Work, play, and definitely no fun!
January 5th, 2010 | Published in University
I’ve delayed finishing the section of my course unit to update my blog. I’ve been struggling to find time aside from studying and sleeping to spend time doing these kinds of things, but I had the urge to write, instead of study, so here I am.
I am currently sitting in the middle of my sofa in my living room, with one dog asleep aside the chair, and another out for the count underneath my duvet which is placed next to me. I was going to snuggle up under it, but didn’t quite get that far. I am also listening to ‘Florence and the Machine’ through my laptop. I love the tone of her voice.
The past few days have just been, crazy.

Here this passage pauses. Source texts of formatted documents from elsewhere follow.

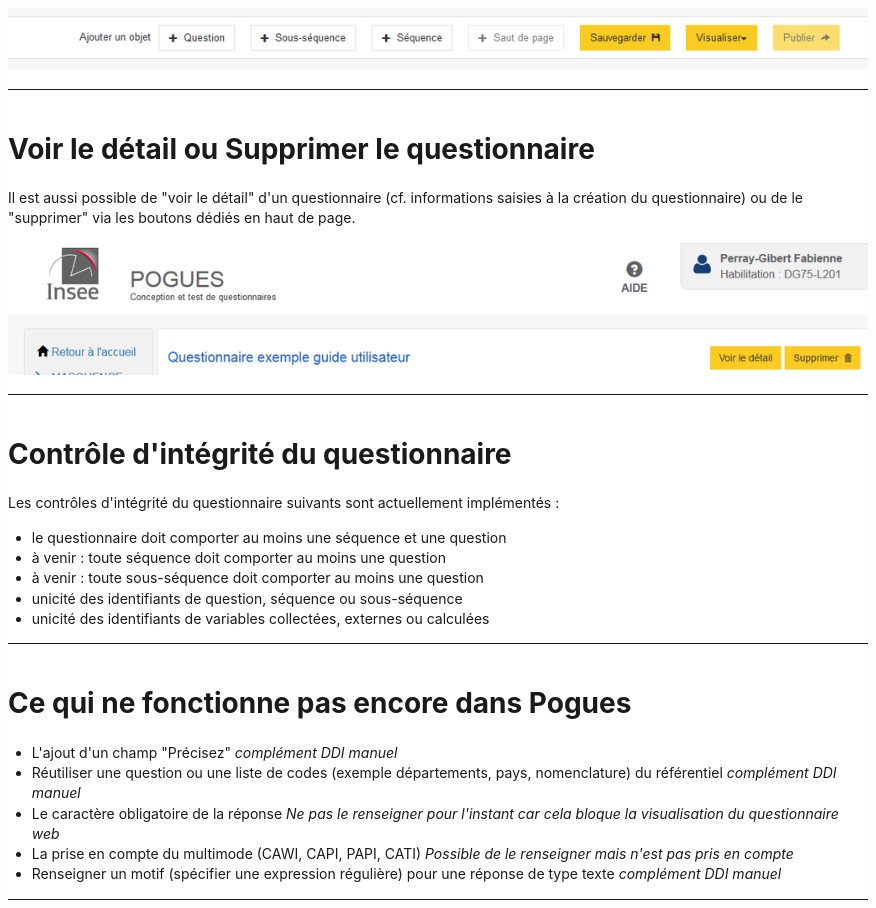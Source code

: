 ![](../images_guide/ecran21.png)

---

# Voir le détail ou Supprimer le questionnaire

Il est aussi possible de "voir le détail" d'un questionnaire (cf. informations saisies à la création du questionnaire) ou de le "supprimer" via les boutons dédiés en haut de page.

![](../images_guide/ecran22.png)

---

# Contrôle d'intégrité du questionnaire
Les contrôles d'intégrité du questionnaire suivants sont actuellement implémentés :
- le questionnaire doit comporter au moins une séquence et une question
- à venir : toute séquence doit comporter au moins une question
- à venir : toute sous-séquence doit comporter au moins une question
- unicité des identifiants de question, séquence ou sous-séquence
- unicité des identifiants de variables collectées, externes ou calculées

---

# Ce qui ne fonctionne pas encore dans Pogues
- L'ajout d'un champ "Précisez"
*complément DDI manuel*
- Réutiliser une question ou une liste de codes (exemple départements, pays, nomenclature) du référentiel 
*complément DDI manuel* 
- Le caractère obligatoire de la réponse
*Ne pas le renseigner pour l'instant car cela bloque la visualisation du questionnaire web*
- La prise en compte du multimode (CAWI, CAPI, PAPI, CATI)
*Possible de le renseigner mais n'est pas pris en compte*
- Renseigner un motif (spécifier une expression régulière) pour une réponse de type texte
*complément DDI manuel* 


---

I’ve been wanting to update my diary/blog, but I’ve just not had the energy, and now I have the time to do it, the words just aren’t coming.
Some people ask how I manage to work, and at the moment, the answer would be ‘Because I have too’. At least, that was the reason to start with. It was a necessity, and, still is. Life doesn’t stop, money is always needed, from paying the rent and bills to eating and clothing myself. Even though needs must, it’s still so difficult.
On one hand I feel I’m managing everything that’s going on at the moment on an ‘ok’ level, but then, on the other hand, I feel I just can’t manage it all. I know it’s only been a matter of weeks, and my body is adjusting, it’s just taking it’s toll on me.
I get in from work, and go back to bed, then I still wake up and my body needs more sleep. I don’t know whether to sleep even longer, or whether to get up and push myself. I feel I’ve really had to push, as there isn’t any other option. It definitely makes me feel good though, knowing that the money that comes in to my account I earned with my own hard work. So, all in all, theres positives and negatives to it all.
As far as the plans for the future, things are actually looking bright. Or, I feel they are. Theres still so many unknowns, but what I do know, is that with the extra money I earn coming in to my account, it means we can start to plan (of sorts) for our future. Starting with a holiday.
I’ve only ever been abroad twice (I think. One of them as a baby, the other time to Spain with my family and I remember that, but was only young). It’s why it’s so exciting. There is so many places I’d love to visit, Amsterdam (The house where Anne Frank lived in in World War 2), and to Poland, to visit the Auschwitz grounds (I love history). Both Rich and I would also love to holiday in Parga, Greece as well.
I’ve never felt I was in the right situation to manage anything like that. I’ve never felt I could ‘Dream’ about what I wanted in the future, with being ill, and a bad financial situation. That’s why me finding work has changed a lot for me, it’s given me and Rich a future. I always new we had a future, I just didn’t think we’d be going down this path.
I saw my family the weekend gone. My mum, dad, and sister came up to Coventry for the day. I really had a great time. I loved being able to walk the dogs with them (something I’ve only really been able to manage recently, and maybe even that is because I’ve pushed myself). It was great fun. We had a great meal, and we even managed to shop. Rich gamed during the day as he wasn’t hugely feeling very well (both of us have been feeling fluy over the past month or so). A good day all around.
I know so many people are excited about the snow (changing the convocation), but it’s really starting to get to me. It restricts me so much! I cant really go out on my own, I’m not fully able to keep control of my car, and the office at work is so dam FREEZING! I always hated summer, and longed for the cold, but oh god, i cant take much more dam it!
For now, that is all. My life is so busy, working, studying, sleeping. I don’t always have time to update my blog as often as I’d like. I’m going to start up a written diary, which I can note down my thoughts in. I’ll then use to update my blog online. For now, adios.